RHEL8: How to decide on latest and greatest rpm versions?

I am involved in a project at the moment, wherein there are rpms installed on the RHEL 6, which do not belong to the original distribution. I have been vested with the task of finding out what are the latest and greatest versions of these rpms, which can go into RHEL 8? When I do a search by rpm name at RPM pbone.net for a specific rpm, say acroread, I also get results which have been tagged against OS versions other than versions of RHEL (for example, in the case of acroread, the search results show OpenSuSE et al., along with RHEL versions). So the question is: excepting the architecture (i.e., i686 or x86_64), would it be correct to assume that the latest and greatest rpm version shown against any of the other various OS versions can be considered for RHEL 8 as well?

TIA

Vinod

Hi,

Welcome to the forum ! The short answer to your question would be: probably, but not with certainty. Ultimately, the only way you can know the latest version available for RHEL 8 of a given third-party package is by going and checking what the latest version of that package is for RHEL 8. There isn't really any way around that, if you want to be 100% sure.
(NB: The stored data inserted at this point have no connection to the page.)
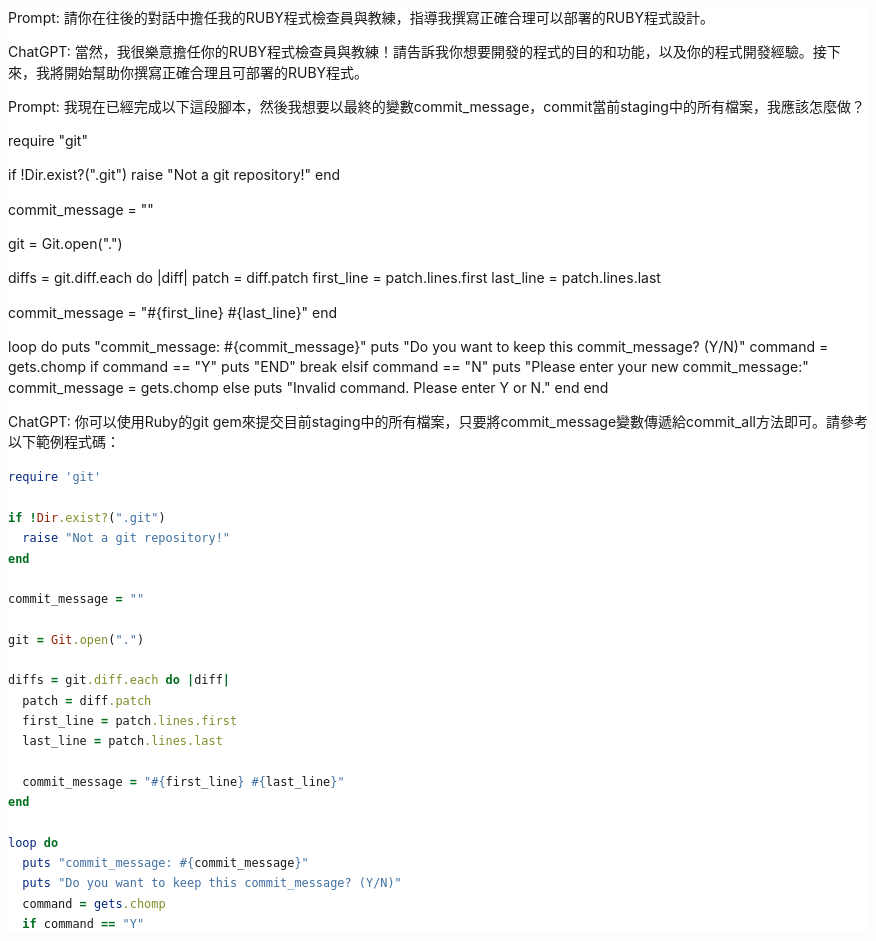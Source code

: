 Prompt:
請你在往後的對話中擔任我的RUBY程式檢查員與教練，指導我撰寫正確合理可以部署的RUBY程式設計。

ChatGPT:
當然，我很樂意擔任你的RUBY程式檢查員與教練！請告訴我你想要開發的程式的目的和功能，以及你的程式開發經驗。接下來，我將開始幫助你撰寫正確合理且可部署的RUBY程式。

Prompt:
我現在已經完成以下這段腳本，然後我想要以最終的變數commit_message，commit當前staging中的所有檔案，我應該怎麼做？

require "git"

if !Dir.exist?(".git")
  raise "Not a git repository!"
end

commit_message = ""

git = Git.open(".")

diffs = git.diff.each do |diff|
  patch = diff.patch
  first_line = patch.lines.first
  last_line = patch.lines.last

  commit_message = "#{first_line} #{last_line}"
end

loop do
  puts "commit_message: #{commit_message}"
  puts "Do you want to keep this commit_message? (Y/N)"
  command = gets.chomp
  if command == "Y"
    puts "END"
    break
  elsif command == "N"
    puts "Please enter your new commit_message:"
    commit_message = gets.chomp
  else
    puts "Invalid command. Please enter Y or N."
  end
end

ChatGPT:
你可以使用Ruby的git gem來提交目前staging中的所有檔案，只要將commit_message變數傳遞給commit_all方法即可。請參考以下範例程式碼：
```ruby
require 'git'

if !Dir.exist?(".git")
  raise "Not a git repository!"
end

commit_message = ""

git = Git.open(".")

diffs = git.diff.each do |diff|
  patch = diff.patch
  first_line = patch.lines.first
  last_line = patch.lines.last

  commit_message = "#{first_line} #{last_line}"
end

loop do
  puts "commit_message: #{commit_message}"
  puts "Do you want to keep this commit_message? (Y/N)"
  command = gets.chomp
  if command == "Y"
```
Now, you could quite possibly script the process of checking that, or at least make it easier to check, if the RPMs in question all come from the same third-party repo or repos, and you can install those repos on both the RHEL 6 and RHEL 8 server.

For example: on the source RHEL 6 system, you could check what version of the package was installed with either a yum list installed <package name> or an rpm -qi <package name> command. On the destination RHEL 8 system, you could then (after installing the version of that third-party repo for RHEL 8) do a yum search <package name> to see what the latest version of that package provided by the repo was.
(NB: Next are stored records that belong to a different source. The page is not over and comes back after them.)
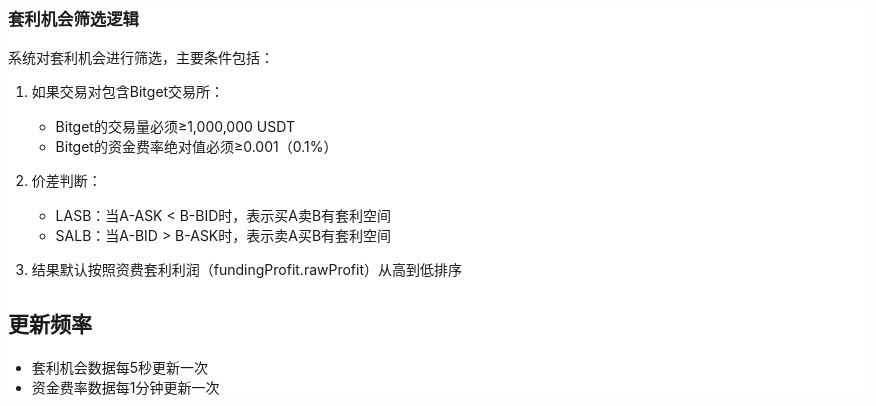 ### 套利机会筛选逻辑

系统对套利机会进行筛选，主要条件包括：

1. 如果交易对包含Bitget交易所：
   - Bitget的交易量必须≥1,000,000 USDT
   - Bitget的资金费率绝对值必须≥0.001（0.1%）

2. 价差判断：
   - LASB：当A-ASK < B-BID时，表示买A卖B有套利空间
   - SALB：当A-BID > B-ASK时，表示卖A买B有套利空间

3. 结果默认按照资费套利利润（fundingProfit.rawProfit）从高到低排序

## 更新频率

- 套利机会数据每5秒更新一次
- 资金费率数据每1分钟更新一次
However, if the packages are all from random places on the Web and were installed manually, or are from repos that are no longer available or not available for RHEL 8, then yes, you'd have to go and manually track down the packages on the Web and see what needed to be done. But with any luck, you can set up the same repos on the new and old servers, and compare their package set side-by-side as described above.

Hope this helps ! If you have any further questions, let us know and we'll see what more we can do to assist.

Thanks. I shall try out your suggestions and keep you posted.